In more than 65 countries, U.S.-trained DOs have full practice rights, meaning they can work as physicians just as they would at home. However, outside the United States, the title “DO” can mean something very different. In some countries, osteopathic training focuses only on manual manipulation, and practitioners do not have the authority to prescribe medication or perform surgery. Only U.S.-trained DOs complete the full scope of medical education that qualifies them as licensed physicians. If you’re seeing a DO in the U.S., you’re seeing a doctor with the same clinical authority as any MD.

DO vs. MD: What It Means for Your Care

For most patients, the experience of seeing a DO and seeing an MD will feel very similar. Both can order imaging, run bloodwork, prescribe drugs, refer you to specialists, and admit you to the hospital. The philosophical difference is that DOs are specifically trained to think about how your body’s structure relates to its function and to consider your overall health rather than focusing only on the organ system in question. Whether that translates into a noticeably different office visit depends on the individual doctor and their specialty.

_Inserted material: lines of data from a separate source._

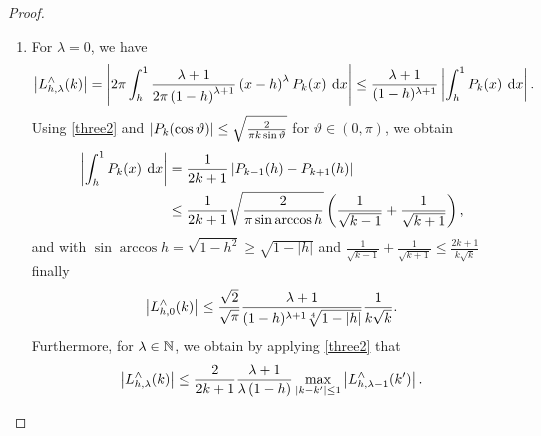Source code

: \begin{proof}${}^{}$\\[-3.5ex]
  \begin{enumerate}
  \item For $\lambda=0$, we have
    \begin{equation*}
      \left|L_{h,\lambda}^{\wedge}{\hspace{-0.4ex}}\left(k\right)\right| 
      = \left\vert2\pi \int_{h}^1 \frac{\lambda+1}{2\pi\left(1-h\right)^{\lambda+1}} 
        \left(x-h\right)^{\lambda} P_{k}{\hspace{-0.4ex}}\left(x\right) \: \text{\rm{d}} x\right\vert 
      \le \frac{\lambda+1}{(1-h)^{\lambda+1}}\left\vert\int_{h}^1 P_{k}{\hspace{-0.4ex}}\left(x\right) \: \text{\rm{d}} x\right\vert.
    \end{equation*}
    Using \eqref{three2} and $\left|P_{k}{\hspace{-0.4ex}}\left(\cos\vartheta\right)\right|
    \le \sqrt{\frac{2}{\pi k \sin\vartheta}}$ for $\vartheta \in (0,\pi)$, we obtain
    \begin{align*}
      \left\vert\int_{h}^1 P_{k}{\hspace{-0.4ex}}\left(x\right) \: \text{\rm{d}} x\right\vert
      & = \frac{1}{2k+1}
          \left\vert P_{k-1}{\hspace{-0.4ex}}\left(h\right) - P_{k+1}{\hspace{-0.4ex}}\left(h\right)\right\vert\\
      & \le \frac{1}{2k+1} \sqrt{\frac{2}{\pi \sin\arccos h}} \left(\frac{1}{\sqrt{k-1}} + \frac{1}{\sqrt{k+1}}\right),
    \end{align*}
    and with $\sin\arccos h = \sqrt{1-h^2} \ge \sqrt{1-|h|}$ and
    $\frac{1}{\sqrt{k-1}} + \frac{1}{\sqrt{k+1}} \le
    \frac{2k+1}{k\sqrt{k}}$ finally
    \begin{equation}
      \label{SmallLambda}
      \left|L_{h,0}^{\wedge}{\hspace{-0.4ex}}\left(k\right)\right| \le 
      \frac{\sqrt{2}}{\sqrt{\pi}}\frac{\lambda+1}{(1-h)^{\lambda+1}\sqrt[4]{1-|h|}}
      \frac{1}{k\sqrt{k}}.
    \end{equation}
    Furthermore, for $\lambda \in \mathbb{N}$, we obtain by applying \eqref{three2} that
    \begin{equation*}
      \left|L_{h,\lambda}^{\wedge}{\hspace{-0.4ex}}\left(k\right)\right| 
      \le \frac{2}{2k+1} \frac{\lambda+1}{\lambda\left(1-h\right)}
      \max\limits_{|k-k'|\le 1}
      \left|L_{h,\lambda-1}^{\wedge}{\hspace{-0.4ex}}\left(k'\right)\right|.
    \end{equation*}

\end{enumerate}
\end{proof}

The practical advantage of choosing a DO is the option of OMT. If you have chronic back pain, recurring headaches, or musculoskeletal issues, a DO may offer hands-on treatment as part of your care plan alongside or instead of medication. If you’re seeing a DO for something unrelated to musculoskeletal health, your experience will likely be indistinguishable from seeing an MD. Either way, the credentials, training length, and licensing standards ensure you’re in the hands of a fully qualified physician.